Os videntes de Fátima

São do dia 13 de Julho de 1917 os primeiros documentos conhecidos: umas fotografias tiradas aos videntes junto da igreja paroquial. Do dia seguinte, há uma carta particular escrita do Pedrogão, Conselho de Torres Novas, em que se diz dos acontecimentos da véspera: "Não calculas como aqui se fala naquela aparição. F. foi lá ontem e diz que viu as pequenas e que estavam lá umas senhoras de Santarém que lhes tinham tirado o retrato".

 

Só nove dias depois desta carta, o jornal "O Século" de Lisboa, através da correspondência de uma aldeia vizinha de Fátima, se fazia eco daquilo que era já objeto da curiosidade pública: corria "com insistência o boato de que, em determinado ponto da serra de Aire, apareceria, no dia 13 do corrente, a mãe de Jesus Cristo a duas criancinhas, a quem já por diversas vezes tinha aparecido e no mesmo local". No dia 13, efetivamente, despovoara-se para Fátima grande multidão. Haviam-se juntado na Cova da Iria "milhares de pessoas", "vindo de longínquas povoações algumas delas". Segundo o depoimento de uma testemunha recolhido pelo correspondente, uma das videntes dissera que "via uma espécie de boneca muito bonita que lhe falava. Tinha, dizia, um resplendor em torno da cabeça e chamava-a para junto de si, numa voz muito fina e melodiosa. Entre muitas coisas que lhe disse, a principal foi anunciar a sua reaparição do dia 13 a um mês e no mesmo sítio, aparecendo ainda mais outra, para declarar o motivo por que tinha vindo ao mundo". Apesar de confessar que acreditava na sinceridade e verdade da pessoa interrogada, o correspondente acrescentava a sua opinião pessoal: "É minha opinião que se trata de uma premeditada especulação financeira, cuja fonte de receita existe nas entranhas da serra, em qualquer manancial de águas minerais que recentemente tenha descoberto algum indivíduo astucioso que, à sombra da religião, quer transformar a serra de Aire numa estância miraculosa como a velha Lourdes".

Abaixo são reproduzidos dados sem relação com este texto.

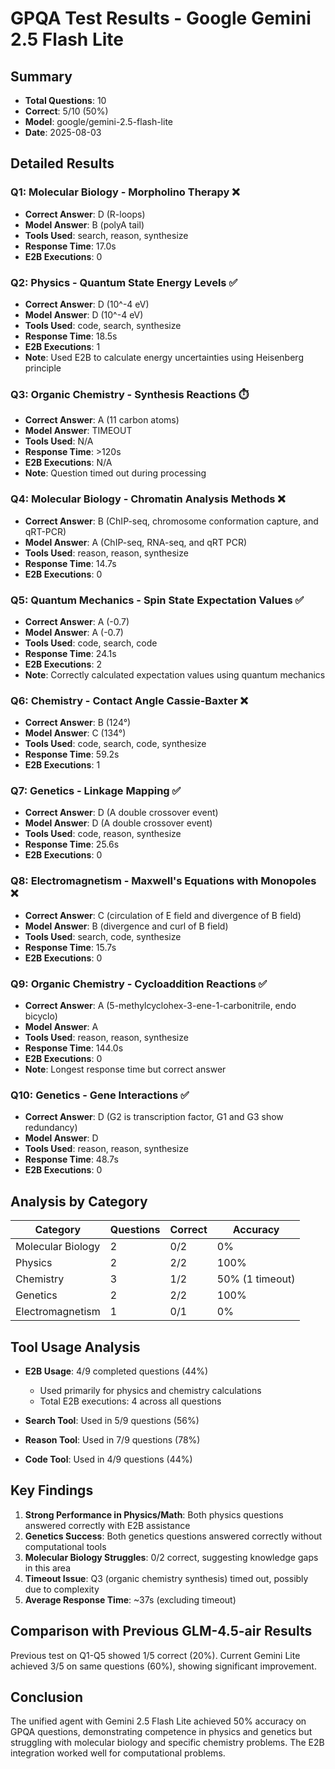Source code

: # GPQA Test Results - Google Gemini 2.5 Flash Lite

## Summary
- **Total Questions**: 10
- **Correct**: 5/10 (50%)
- **Model**: google/gemini-2.5-flash-lite
- **Date**: 2025-08-03

## Detailed Results

### Q1: Molecular Biology - Morpholino Therapy ❌
- **Correct Answer**: D (R-loops)
- **Model Answer**: B (polyA tail)
- **Tools Used**: search, reason, synthesize
- **Response Time**: 17.0s
- **E2B Executions**: 0

### Q2: Physics - Quantum State Energy Levels ✅
- **Correct Answer**: D (10^-4 eV)
- **Model Answer**: D (10^-4 eV)
- **Tools Used**: code, search, synthesize
- **Response Time**: 18.5s
- **E2B Executions**: 1
- **Note**: Used E2B to calculate energy uncertainties using Heisenberg principle

### Q3: Organic Chemistry - Synthesis Reactions ⏱️
- **Correct Answer**: A (11 carbon atoms)
- **Model Answer**: TIMEOUT
- **Tools Used**: N/A
- **Response Time**: >120s
- **E2B Executions**: N/A
- **Note**: Question timed out during processing

### Q4: Molecular Biology - Chromatin Analysis Methods ❌
- **Correct Answer**: B (ChIP-seq, chromosome conformation capture, and qRT-PCR)
- **Model Answer**: A (ChIP-seq, RNA-seq, and qRT PCR)
- **Tools Used**: reason, reason, synthesize
- **Response Time**: 14.7s
- **E2B Executions**: 0

### Q5: Quantum Mechanics - Spin State Expectation Values ✅
- **Correct Answer**: A (-0.7)
- **Model Answer**: A (-0.7)
- **Tools Used**: code, search, code
- **Response Time**: 24.1s
- **E2B Executions**: 2
- **Note**: Correctly calculated expectation values using quantum mechanics

### Q6: Chemistry - Contact Angle Cassie-Baxter ❌
- **Correct Answer**: B (124°)
- **Model Answer**: C (134°)
- **Tools Used**: code, search, code, synthesize
- **Response Time**: 59.2s
- **E2B Executions**: 1

### Q7: Genetics - Linkage Mapping ✅
- **Correct Answer**: D (A double crossover event)
- **Model Answer**: D (A double crossover event)
- **Tools Used**: code, reason, synthesize
- **Response Time**: 25.6s
- **E2B Executions**: 0

### Q8: Electromagnetism - Maxwell's Equations with Monopoles ❌
- **Correct Answer**: C (circulation of E field and divergence of B field)
- **Model Answer**: B (divergence and curl of B field)
- **Tools Used**: search, code, synthesize
- **Response Time**: 15.7s
- **E2B Executions**: 0

### Q9: Organic Chemistry - Cycloaddition Reactions ✅
- **Correct Answer**: A (5-methylcyclohex-3-ene-1-carbonitrile, endo bicyclo)
- **Model Answer**: A
- **Tools Used**: reason, reason, synthesize
- **Response Time**: 144.0s
- **E2B Executions**: 0
- **Note**: Longest response time but correct answer

### Q10: Genetics - Gene Interactions ✅
- **Correct Answer**: D (G2 is transcription factor, G1 and G3 show redundancy)
- **Model Answer**: D
- **Tools Used**: reason, reason, synthesize
- **Response Time**: 48.7s
- **E2B Executions**: 0

## Analysis by Category

| Category | Questions | Correct | Accuracy |
|----------|-----------|---------|----------|
| Molecular Biology | 2 | 0/2 | 0% |
| Physics | 2 | 2/2 | 100% |
| Chemistry | 3 | 1/2 | 50% (1 timeout) |
| Genetics | 2 | 2/2 | 100% |
| Electromagnetism | 1 | 0/1 | 0% |

## Tool Usage Analysis

- **E2B Usage**: 4/9 completed questions (44%)
  - Used primarily for physics and chemistry calculations
  - Total E2B executions: 4 across all questions
  
- **Search Tool**: Used in 5/9 questions (56%)
- **Reason Tool**: Used in 7/9 questions (78%)
- **Code Tool**: Used in 4/9 questions (44%)

## Key Findings

1. **Strong Performance in Physics/Math**: Both physics questions answered correctly with E2B assistance
2. **Genetics Success**: Both genetics questions answered correctly without computational tools
3. **Molecular Biology Struggles**: 0/2 correct, suggesting knowledge gaps in this area
4. **Timeout Issue**: Q3 (organic chemistry synthesis) timed out, possibly due to complexity
5. **Average Response Time**: ~37s (excluding timeout)

## Comparison with Previous GLM-4.5-air Results
Previous test on Q1-Q5 showed 1/5 correct (20%). Current Gemini Lite achieved 3/5 on same questions (60%), showing significant improvement.

## Conclusion
The unified agent with Gemini 2.5 Flash Lite achieved 50% accuracy on GPQA questions, demonstrating competence in physics and genetics but struggling with molecular biology and specific chemistry problems. The E2B integration worked well for computational problems.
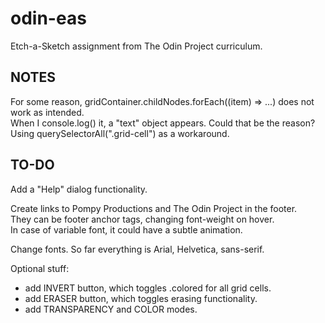 # odin-eas
Etch-a-Sketch assignment from The Odin Project curriculum.

## NOTES
For some reason, gridContainer.childNodes.forEach((item) => ...) does not work as intended.  
When I console.log() it, a "text" object appears. Could that be the reason?  
Using querySelectorAll(".grid-cell") as a workaround.

## TO-DO
Add a "Help" dialog functionality.

Create links to Pompy Productions and The Odin Project in the footer.  
They can be footer anchor tags, changing font-weight on hover.  
In case of variable font, it could have a subtle animation.

Change fonts. So far everything is Arial, Helvetica, sans-serif.

Optional stuff:  
- add INVERT button, which toggles .colored for all grid cells.
- add ERASER button, which toggles erasing functionality.
- add TRANSPARENCY and COLOR modes.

Esta notícia foi transcrita, no dia 25, pelo jornal leiriense O Mensageiro, sem qualquer comentário. Um relato mais circunstanciado e já indiciador de uma outra perspectiva, surgia em O Ouriense, boletim semanal do Conselho de Vila Nova de Ourém, em artigo intitulado "Real aparição ou suposta ... ilusão".

 

Nele se falava das três crianças, da presença, "segundo os mais diversos cálculos", "de 800, de 1.000, de muito mais de 1.000, e de mais de 2.000 pessoas", "que, no mais admirável dos silêncios, ora rezavam, ora suplicavam, ora choravam; por último, foi necessário que almas piedosas, para livrarem as crianças dos confusos interrogatórios e de graves incômodos, que poderiam ter no meio de tão grande multidão, pegassem nelas e as metessem em automóvel e as afastassem à distância de dois e meio quilômetros para junto da igreja, onde foram fotografadas. Foi simplesmente admirável".


Santuário de Nossa Senhora de Fátima ao fundo.

 

Foi a partir desta aparição de 13 de Julho, que os videntes falaram num segredo que a Senhora lhes tinha dito e na promessa de um milagre para o último dia, em 13 de Outubro. Entretanto, a 13 de Agosto, já se reuniram na Cova da Iria cerca de 10.000 pessoas, não se tendo porém verificado a aparição porque as crianças tinham sido levadas, nesse mesmo dia, para Vila Nova de Ourém. A aparição verificou-se no dia 19, no sítio dos Valinhos. Em 13 de Setembro, a multidão foi calculada em 30.000 pessoas.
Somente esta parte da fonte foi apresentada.